What to do: Return the entries below exactly as written.

◇ ◇ ◇ ◇

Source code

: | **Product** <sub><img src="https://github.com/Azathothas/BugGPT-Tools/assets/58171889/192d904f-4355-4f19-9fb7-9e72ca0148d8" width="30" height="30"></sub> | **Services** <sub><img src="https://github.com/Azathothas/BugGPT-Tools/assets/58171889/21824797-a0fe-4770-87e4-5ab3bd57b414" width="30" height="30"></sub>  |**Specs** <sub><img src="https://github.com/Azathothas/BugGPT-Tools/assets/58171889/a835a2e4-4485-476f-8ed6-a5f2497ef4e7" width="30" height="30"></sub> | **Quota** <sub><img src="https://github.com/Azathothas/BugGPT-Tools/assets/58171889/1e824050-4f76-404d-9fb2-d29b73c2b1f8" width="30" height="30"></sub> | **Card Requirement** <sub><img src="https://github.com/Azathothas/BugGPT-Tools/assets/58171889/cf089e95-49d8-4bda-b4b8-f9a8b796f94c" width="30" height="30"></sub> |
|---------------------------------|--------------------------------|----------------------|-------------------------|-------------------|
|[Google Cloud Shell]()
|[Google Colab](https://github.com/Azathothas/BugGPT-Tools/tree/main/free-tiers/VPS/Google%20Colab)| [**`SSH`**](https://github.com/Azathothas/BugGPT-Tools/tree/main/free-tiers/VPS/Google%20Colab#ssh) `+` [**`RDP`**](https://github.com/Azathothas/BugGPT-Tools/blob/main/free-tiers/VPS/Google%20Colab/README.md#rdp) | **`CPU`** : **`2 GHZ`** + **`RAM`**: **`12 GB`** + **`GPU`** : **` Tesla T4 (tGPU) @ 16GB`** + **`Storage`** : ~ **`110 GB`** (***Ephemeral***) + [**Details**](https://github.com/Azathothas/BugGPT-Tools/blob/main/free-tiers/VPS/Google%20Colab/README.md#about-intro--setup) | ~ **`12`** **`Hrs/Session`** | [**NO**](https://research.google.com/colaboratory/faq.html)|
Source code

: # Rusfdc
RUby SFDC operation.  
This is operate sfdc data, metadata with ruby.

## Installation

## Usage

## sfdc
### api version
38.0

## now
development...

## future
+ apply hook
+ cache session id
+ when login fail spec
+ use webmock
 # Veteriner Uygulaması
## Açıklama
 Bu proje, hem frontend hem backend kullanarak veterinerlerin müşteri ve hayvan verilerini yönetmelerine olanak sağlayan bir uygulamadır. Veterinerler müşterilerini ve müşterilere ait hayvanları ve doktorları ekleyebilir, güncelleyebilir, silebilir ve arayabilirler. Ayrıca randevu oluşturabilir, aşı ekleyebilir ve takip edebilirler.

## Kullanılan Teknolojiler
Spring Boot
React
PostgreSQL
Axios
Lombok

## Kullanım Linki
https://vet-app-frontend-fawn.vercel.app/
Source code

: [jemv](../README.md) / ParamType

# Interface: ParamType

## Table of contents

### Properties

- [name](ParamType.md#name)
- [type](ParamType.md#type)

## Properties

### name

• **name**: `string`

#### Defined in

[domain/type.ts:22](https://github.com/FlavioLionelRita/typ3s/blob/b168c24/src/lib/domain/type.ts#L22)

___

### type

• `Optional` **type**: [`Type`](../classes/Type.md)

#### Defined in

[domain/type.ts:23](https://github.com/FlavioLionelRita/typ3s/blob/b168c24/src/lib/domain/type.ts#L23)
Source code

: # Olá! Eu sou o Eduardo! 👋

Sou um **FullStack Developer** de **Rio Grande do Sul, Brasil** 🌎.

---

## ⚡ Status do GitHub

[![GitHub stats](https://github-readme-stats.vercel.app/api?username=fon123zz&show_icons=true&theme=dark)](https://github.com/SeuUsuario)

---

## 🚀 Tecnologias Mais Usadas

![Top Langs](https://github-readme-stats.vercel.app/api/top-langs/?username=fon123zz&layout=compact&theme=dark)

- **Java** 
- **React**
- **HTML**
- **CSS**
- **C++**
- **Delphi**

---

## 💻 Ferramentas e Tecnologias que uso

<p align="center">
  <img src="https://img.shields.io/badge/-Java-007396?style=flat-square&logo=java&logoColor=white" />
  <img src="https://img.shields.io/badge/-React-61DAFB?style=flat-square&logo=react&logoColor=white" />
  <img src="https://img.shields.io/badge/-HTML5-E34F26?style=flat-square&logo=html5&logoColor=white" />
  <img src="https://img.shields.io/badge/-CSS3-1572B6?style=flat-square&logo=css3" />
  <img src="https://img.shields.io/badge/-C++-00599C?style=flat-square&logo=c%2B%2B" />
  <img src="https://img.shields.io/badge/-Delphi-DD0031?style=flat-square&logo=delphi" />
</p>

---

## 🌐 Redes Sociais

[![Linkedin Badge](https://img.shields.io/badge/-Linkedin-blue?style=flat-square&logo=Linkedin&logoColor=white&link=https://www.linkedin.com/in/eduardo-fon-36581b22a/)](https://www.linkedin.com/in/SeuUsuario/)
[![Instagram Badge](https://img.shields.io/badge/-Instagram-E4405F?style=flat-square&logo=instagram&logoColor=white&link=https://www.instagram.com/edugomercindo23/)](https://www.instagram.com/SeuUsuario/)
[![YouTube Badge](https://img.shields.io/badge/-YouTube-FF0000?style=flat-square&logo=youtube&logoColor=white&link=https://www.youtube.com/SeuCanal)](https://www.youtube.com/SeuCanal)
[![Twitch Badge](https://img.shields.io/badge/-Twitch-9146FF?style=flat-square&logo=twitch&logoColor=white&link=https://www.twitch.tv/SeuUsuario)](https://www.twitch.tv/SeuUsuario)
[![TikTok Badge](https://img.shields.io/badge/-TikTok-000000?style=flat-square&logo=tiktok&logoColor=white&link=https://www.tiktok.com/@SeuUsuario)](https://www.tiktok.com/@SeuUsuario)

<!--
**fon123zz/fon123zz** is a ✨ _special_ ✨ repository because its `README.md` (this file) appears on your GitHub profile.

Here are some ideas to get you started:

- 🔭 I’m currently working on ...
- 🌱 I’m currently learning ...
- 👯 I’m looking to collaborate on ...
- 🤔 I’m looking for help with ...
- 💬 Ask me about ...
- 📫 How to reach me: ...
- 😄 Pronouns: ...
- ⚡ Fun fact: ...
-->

◇ ◇ ◇ ◇

Response box:
Source code

: | **Product** <sub><img src="https://github.com/Azathothas/BugGPT-Tools/assets/58171889/192d904f-4355-4f19-9fb7-9e72ca0148d8" width="30" height="30"></sub> | **Services** <sub><img src="https://github.com/Azathothas/BugGPT-Tools/assets/58171889/21824797-a0fe-4770-87e4-5ab3bd57b414" width="30" height="30"></sub>  |**Specs** <sub><img src="https://github.com/Azathothas/BugGPT-Tools/assets/58171889/a835a2e4-4485-476f-8ed6-a5f2497ef4e7" width="30" height="30"></sub> | **Quota** <sub><img src="https://github.com/Azathothas/BugGPT-Tools/assets/58171889/1e824050-4f76-404d-9fb2-d29b73c2b1f8" width="30" height="30"></sub> | **Card Requirement** <sub><img src="https://github.com/Azathothas/BugGPT-Tools/assets/58171889/cf089e95-49d8-4bda-b4b8-f9a8b796f94c" width="30" height="30"></sub> |
|---------------------------------|--------------------------------|----------------------|-------------------------|-------------------|
|[Google Cloud Shell]()
|[Google Colab](https://github.com/Azathothas/BugGPT-Tools/tree/main/free-tiers/VPS/Google%20Colab)| [**`SSH`**](https://github.com/Azathothas/BugGPT-Tools/tree/main/free-tiers/VPS/Google%20Colab#ssh) `+` [**`RDP`**](https://github.com/Azathothas/BugGPT-Tools/blob/main/free-tiers/VPS/Google%20Colab/README.md#rdp) | **`CPU`** : **`2 GHZ`** + **`RAM`**: **`12 GB`** + **`GPU`** : **` Tesla T4 (tGPU) @ 16GB`** + **`Storage`** : ~ **`110 GB`** (***Ephemeral***) + [**Details**](https://github.com/Azathothas/BugGPT-Tools/blob/main/free-tiers/VPS/Google%20Colab/README.md#about-intro--setup) | ~ **`12`** **`Hrs/Session`** | [**NO**](https://research.google.com/colaboratory/faq.html)|
Source code

: # Rusfdc
RUby SFDC operation.  
This is operate sfdc data, metadata with ruby.

## Installation

## Usage

## sfdc
### api version
38.0

## now
development...

## future
+ apply hook
+ cache session id
+ when login fail spec
+ use webmock
 # Veteriner Uygulaması
## Açıklama
 Bu proje, hem frontend hem backend kullanarak veterinerlerin müşteri ve hayvan verilerini yönetmelerine olanak sağlayan bir uygulamadır. Veterinerler müşterilerini ve müşterilere ait hayvanları ve doktorları ekleyebilir, güncelleyebilir, silebilir ve arayabilirler. Ayrıca randevu oluşturabilir, aşı ekleyebilir ve takip edebilirler.

## Kullanılan Teknolojiler
Spring Boot
React
PostgreSQL
Axios
Lombok

## Kullanım Linki
https://vet-app-frontend-fawn.vercel.app/
Source code

: [jemv](../README.md) / ParamType

# Interface: ParamType

## Table of contents

### Properties

- [name](ParamType.md#name)
- [type](ParamType.md#type)

## Properties

### name

• **name**: `string`

#### Defined in

[domain/type.ts:22](https://github.com/FlavioLionelRita/typ3s/blob/b168c24/src/lib/domain/type.ts#L22)

___

### type

• `Optional` **type**: [`Type`](../classes/Type.md)

#### Defined in

[domain/type.ts:23](https://github.com/FlavioLionelRita/typ3s/blob/b168c24/src/lib/domain/type.ts#L23)
Source code

: # Olá! Eu sou o Eduardo! 👋

Sou um **FullStack Developer** de **Rio Grande do Sul, Brasil** 🌎.

---

## ⚡ Status do GitHub

[![GitHub stats](https://github-readme-stats.vercel.app/api?username=fon123zz&show_icons=true&theme=dark)](https://github.com/SeuUsuario)

---

## 🚀 Tecnologias Mais Usadas

![Top Langs](https://github-readme-stats.vercel.app/api/top-langs/?username=fon123zz&layout=compact&theme=dark)

- **Java** 
- **React**
- **HTML**
- **CSS**
- **C++**
- **Delphi**

---

## 💻 Ferramentas e Tecnologias que uso

<p align="center">
  <img src="https://img.shields.io/badge/-Java-007396?style=flat-square&logo=java&logoColor=white" />
  <img src="https://img.shields.io/badge/-React-61DAFB?style=flat-square&logo=react&logoColor=white" />
  <img src="https://img.shields.io/badge/-HTML5-E34F26?style=flat-square&logo=html5&logoColor=white" />
  <img src="https://img.shields.io/badge/-CSS3-1572B6?style=flat-square&logo=css3" />
  <img src="https://img.shields.io/badge/-C++-00599C?style=flat-square&logo=c%2B%2B" />
  <img src="https://img.shields.io/badge/-Delphi-DD0031?style=flat-square&logo=delphi" />
</p>

---

## 🌐 Redes Sociais

[![Linkedin Badge](https://img.shields.io/badge/-Linkedin-blue?style=flat-square&logo=Linkedin&logoColor=white&link=https://www.linkedin.com/in/eduardo-fon-36581b22a/)](https://www.linkedin.com/in/SeuUsuario/)
[![Instagram Badge](https://img.shields.io/badge/-Instagram-E4405F?style=flat-square&logo=instagram&logoColor=white&link=https://www.instagram.com/edugomercindo23/)](https://www.instagram.com/SeuUsuario/)
[![YouTube Badge](https://img.shields.io/badge/-YouTube-FF0000?style=flat-square&logo=youtube&logoColor=white&link=https://www.youtube.com/SeuCanal)](https://www.youtube.com/SeuCanal)
[![Twitch Badge](https://img.shields.io/badge/-Twitch-9146FF?style=flat-square&logo=twitch&logoColor=white&link=https://www.twitch.tv/SeuUsuario)](https://www.twitch.tv/SeuUsuario)
[![TikTok Badge](https://img.shields.io/badge/-TikTok-000000?style=flat-square&logo=tiktok&logoColor=white&link=https://www.tiktok.com/@SeuUsuario)](https://www.tiktok.com/@SeuUsuario)

<!--
**fon123zz/fon123zz** is a ✨ _special_ ✨ repository because its `README.md` (this file) appears on your GitHub profile.

Here are some ideas to get you started:

- 🔭 I’m currently working on ...
- 🌱 I’m currently learning ...
- 👯 I’m looking to collaborate on ...
- 🤔 I’m looking for help with ...
- 💬 Ask me about ...
- 📫 How to reach me: ...
- 😄 Pronouns: ...
- ⚡ Fun fact: ...
-->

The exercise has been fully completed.